Waiting in line at a crowded grocery store.

Figure 1. Analysis is not only for academic sources. Analysis is a skill we use in our every day life!

Floor plan of a grocery store with arrows and numbers.

Figure 2. What is your usual route when you make a routine trip to the grocery store? Which modes of analysis do you use?

While this sounds pretty complicated, it is actually a thought process we use all the time in situations that have nothing to do with our academic lives. Let’s say that grocery shopping is one of our least favorite chores. We have traffic jams and parking to deal with, after-work crowding, and perhaps a long wait at the checkout line. What to do? If we strategize a bit, and think analytically, we can try to picture an overview of the grocery store’s layout, and then try to move through the different sections quickly and without any unnecessary backtracking. If we break down our shopping list based on the arrangement of the store, selecting fruits and vegetables from the produce section, meats from the deli, and frozen pizzas and ice cream from the refrigerated aisles, then we can trace one continuous line through the store and make our way quickly.
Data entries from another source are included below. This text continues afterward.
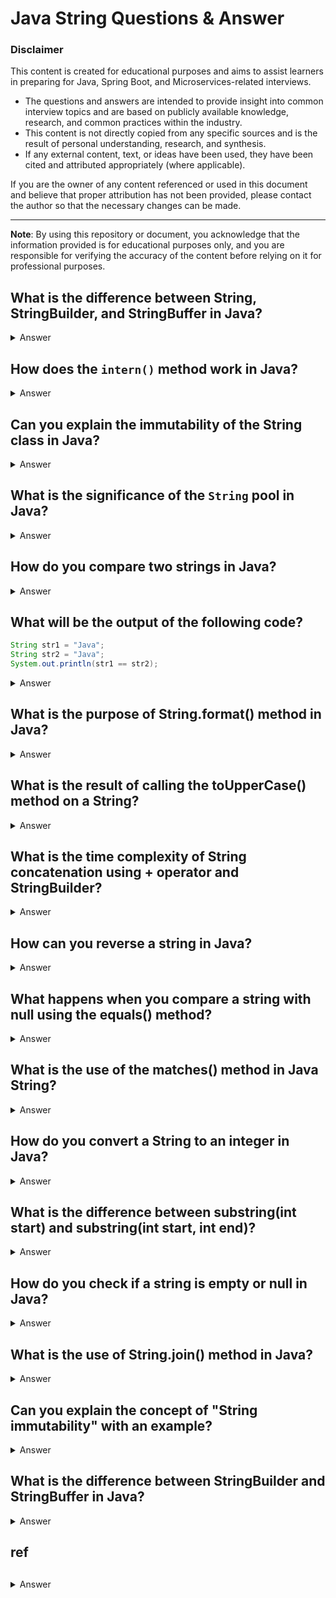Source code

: # Java String Questions & Answer

### Disclaimer

This content is created for educational purposes and aims to assist learners in preparing for Java, Spring Boot, and Microservices-related interviews.

- The questions and answers are intended to provide insight into common interview topics and are based on publicly available knowledge, research, and common practices within the industry.
- This content is not directly copied from any specific sources and is the result of personal understanding, research, and synthesis.
- If any external content, text, or ideas have been used, they have been cited and attributed appropriately (where applicable).

If you are the owner of any content referenced or used in this document and believe that proper attribution has not been provided, please contact the author so that the necessary changes can be made.

---

**Note**: By using this repository or document, you acknowledge that the information provided is for educational purposes only, and you are responsible for verifying the accuracy of the content before relying on it for professional purposes.


## What is the difference between String, StringBuilder, and StringBuffer in Java?
<details>
<summary>Answer</summary>

- **String**: Immutable, meaning its value cannot be changed once created. It is stored in the string pool.
- **StringBuilder**: Mutable and not synchronized, designed for single-threaded scenarios where you need to perform frequent string modifications.
- **StringBuffer**: Mutable and synchronized, designed for multi-threaded scenarios where string modifications occur.

</details>

## How does the `intern()` method work in Java?
<details>
<summary>Answer</summary>

The `intern()` method ensures that all equal string literals refer to the same object in memory. If a string is already in the string pool, the method returns the reference to that string, otherwise, it adds the string to the pool.

</details>

## Can you explain the immutability of the String class in Java?
<details>
<summary>Answer</summary>

The String class in Java is immutable, meaning once a String object is created, its value cannot be changed. Any modification to a string creates a new string object. This is achieved by making the fields `final` and `private`, and not providing methods that modify the string value.

</details>

## What is the significance of the `String` pool in Java?
<details>
<summary>Answer</summary>

The string pool (also known as the string literal pool) is a special memory region where Java stores unique string literals. When you create a string using a literal (e.g., `"Hello"`), it is checked in the pool. If it already exists, the existing reference is returned; otherwise, a new string object is created and added to the pool.

</details>

## How do you compare two strings in Java?
<details>
<summary>Answer</summary>

- Use `equals()` method for content comparison.
- Use `==` for reference comparison (checks if two references point to the same object).

</details>

## What will be the output of the following code?

```java
String str1 = "Java";
String str2 = "Java";
System.out.println(str1 == str2);
```

<details>
<summary>Answer</summary>
- true
Since both str1 and str2 point to the same string in the string pool.


</details>

## What is the purpose of String.format() method in Java?
<details>
<summary> Answer</summary>

- String.format() is used to create formatted strings, similar to the printf function. 
- It allows you to insert values into a string with placeholders, making the string creation more flexible and readable.

</details>

## What is the result of calling the toUpperCase() method on a String?
<details>
<summary> Answer</summary>

- toUpperCase() returns a new string where all the characters are converted to uppercase. The original string remains unchanged because Strings are immutable.

</details>

## What is the time complexity of String concatenation using + operator and StringBuilder?
<details>
<summary> Answer</summary>

- Using + for string concatenation: O(n^2) because a new String object is created every time you concatenate.
- Using StringBuilder: O(n) because StringBuilder appends to the existing buffer without creating new objects for each operation.

</details>

## How can you reverse a string in Java?

<details>
<summary> Answer</summary>

```java 
String str = "Hello";
String reversed = new StringBuilder(str).reverse().toString();
System.out.println(reversed);  // Output: "olleH"
```
</details>

## What happens when you compare a string with null using the equals() method?
<details>
<summary> Answer</summary>

- Calling equals() on a null value will throw a NullPointerException. Always ensure that the string you are calling equals() on is not null or use Objects.equals() which safely handles null.

</details>

## What is the use of the matches() method in Java String?
<details>
<summary> Answer</summary>

- The matches() method checks if the string matches the given regular expression. It returns true if the string matches the pattern and false otherwise.

```java 
String str = "hello123";
System.out.println(str.matches("\\w+"));  // Output: true

```
</details>

## How do you convert a String to an integer in Java?
<details>
<summary> Answer</summary>

```java 
String str = "123";
int num = Integer.parseInt(str);
```

- Alternatively, Integer.valueOf(str) can be used if you need the result as an Integer object.
</details>

## What is the difference between substring(int start) and substring(int start, int end)?
<details>
<summary> Answer</summary>

- substring(int start): Returns a new string starting from the start index to the end of the string.
- substring(int start, int end): Returns a new string from start index to end - 1 index (exclusive of the end index).

</details>

## How do you check if a string is empty or null in Java?
<details>
<summary> Answer</summary>

```java 
String str = "";
if (str == null || str.isEmpty()) {
    System.out.println("String is null or empty");
}
```
</details>

## What is the use of String.join() method in Java? 
<details>
<summary> Answer</summary>

- String.join() is used to join elements of a collection (like a list or array) into a single string with a specified delimiter.

```java 
String result = String.join(",", "apple", "banana", "cherry");
System.out.println(result);  // Output: "apple,banana,cherry"
```
</details>

## Can you explain the concept of "String immutability" with an example?
<details>
<summary> Answer</summary>

- Strings in Java are immutable. Once a String object is created, its value cannot be changed.
-  Example
```java 
String s1 = "Java";
s1 = s1.concat(" Programming");
System.out.println(s1);  // Output: "Java Programming"
// The original string "Java" is not changed, a new String object is created.

```

</details>

## What is the difference between StringBuilder and StringBuffer in Java?
<details>
<summary> Answer</summary>

- **StringBuilder:** Faster as it is not synchronized, used in single-threaded environments.
- **StringBuffer:** Slower due to synchronization, used in multi-threaded environments.

</details>




## ref

## 
<details>
<summary> Answer</summary>

- 

</details>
Now, if you were trying to explain how to complete this task as efficiently as possible to somebody who had never been in a grocery store, you could describe how the different sections were organized. This would give your aspiring shopper a general idea of what a grocery store is as well as an explanation of how its sectional organization is meant to work as part of a logical system. You probably do not think about this concept very much as you do your own shopping, but in the course of trying to get somebody else to understand it you would be performing and sharing an analysis.

We can take this a step further, and consider another way of complicating our grocery store analysis, if we imagine that while waiting in line at the checkout we are asked by the store manager to fill out a quick survey asking us a series of questions about how smoothly we were just able to complete our shopping. Perhaps we have some ideas about how the store could be stocked in a slightly different layout and we share these recommendations. Now we have moved on to the work of evaluation, which is a weighing of strengths and weaknesses, often with the goal of recommending a particular course of action. This too can be part of the analytical process, as when we conclude an analytical essay by urging our reader to adopt a certain perspective or to help facilitate a change of some kind.

Try It

 

Writing Workshop

In your working document, address the following.

Think of a space that has these three characteristics:

  1. It can be challenging to navigate.
  2. It has been intentionally designed to be navigated in a certain way or with a certain goal in mind.
  3. It is a space that you personally are very familiar with.

(The space you choose does not have to be commercial space, but it can be.)

Step one:

Describe the space to a hypothetical individual who has never been there, but who needs to successfully navigate the space to reach whatever goal or outcome people typically try to achieve there.

Step two:

Explain how the space has been intentionally organized by its designer to enable people to navigate through it. What are the different parts of the space and how have they been arranged? How are these parts logically related to the overall purpose of the space?

Bonus step:

If there are obstacles to navigating the space that you think could more effectively be addressed, what are your specific recommendations? Explain how they would be an improvement and how they align with the overall purpose of the space.